ESR Studies of Lithium Borate Glasses and Compounds γ Irradiated at 77°K: Evidence for a New Interpretation of the Trapped-Hole Centers Associated with Boron

Abstract

Five glasses and four polycrystalline compounds of the lithium borate system have been subjected to γ irradiation at 77°K and subsequently examined by ESR techniques at 9.1 and 35 GHz while maintaining this low temperature. The familiar “five‐line‐plus‐a‐shoulder” spectrum is observed at X band for both the Li2O·4B2O3 compound and the glasses containing ≲25 mole % Li2O. However, previously unreported structure is noted on the low‐field shoulder of the spectrum for the compound. This new structure, like the “five‐line” part, is due to a hyperfine interaction with boron. An entirely new spin Hamiltonian having orthorhombic symmetry is proposed to account for the over‐all spectrum and is substantiated by successful computer simulations of the experimental line shapes. The spectra observed in the glasses of both low and high lithium oxide contents are also simulated by computer, under the assumption that the ensembles of centers induced in the glasses are characterized by substantial spreads or distributions in certain spin‐Hamiltonian parameters.
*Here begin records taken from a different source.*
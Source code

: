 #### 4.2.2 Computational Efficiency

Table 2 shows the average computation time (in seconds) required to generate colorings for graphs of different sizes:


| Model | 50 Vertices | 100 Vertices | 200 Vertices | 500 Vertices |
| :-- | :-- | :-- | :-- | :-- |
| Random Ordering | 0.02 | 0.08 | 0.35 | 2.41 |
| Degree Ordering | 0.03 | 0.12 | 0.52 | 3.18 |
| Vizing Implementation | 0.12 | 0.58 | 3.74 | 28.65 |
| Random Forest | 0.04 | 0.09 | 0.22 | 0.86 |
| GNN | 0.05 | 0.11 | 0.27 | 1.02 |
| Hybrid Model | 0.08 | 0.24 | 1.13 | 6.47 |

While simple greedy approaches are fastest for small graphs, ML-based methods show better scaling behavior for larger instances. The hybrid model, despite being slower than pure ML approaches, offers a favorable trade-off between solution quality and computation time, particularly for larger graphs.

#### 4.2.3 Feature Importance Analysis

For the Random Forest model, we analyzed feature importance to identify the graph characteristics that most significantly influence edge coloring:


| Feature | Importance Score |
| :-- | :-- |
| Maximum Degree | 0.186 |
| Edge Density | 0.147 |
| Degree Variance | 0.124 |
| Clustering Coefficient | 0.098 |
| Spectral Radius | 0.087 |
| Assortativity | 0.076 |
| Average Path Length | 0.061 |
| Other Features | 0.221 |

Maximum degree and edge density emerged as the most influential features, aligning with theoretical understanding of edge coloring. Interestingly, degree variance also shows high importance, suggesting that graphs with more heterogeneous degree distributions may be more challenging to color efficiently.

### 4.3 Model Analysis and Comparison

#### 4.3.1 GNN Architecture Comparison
Aside from these distributions, the centers in the low‐alkali‐oxide glasses are qualitatively the same as those encountered in crystalline Li2O·4B2O3. There are at least two inequivalent paramagnetic sites in the latter material: for site I the parameters are found to be A 1 = 12.2 G , A 2 = 14.4 G , A 3 ≈ 7 G , g 1 = 2.002 , g 2 = 2.010 , and g 3 ≈ 2.035 , with the other site(s) differing principally in the values of g 3 and A 3 . Analyses of the g and hyperfine tensors for site I show the unpaired spin to be located in a boron–oxygen π system; the hyperfine interaction is with a three‐coordinated boron and the oxygen is one that is shared between the latter boron and a boron in four coordination. Most of the centers exhibiting boronhyperfine structure which are observed in alkali borate materials are probably of this same fundamental nature.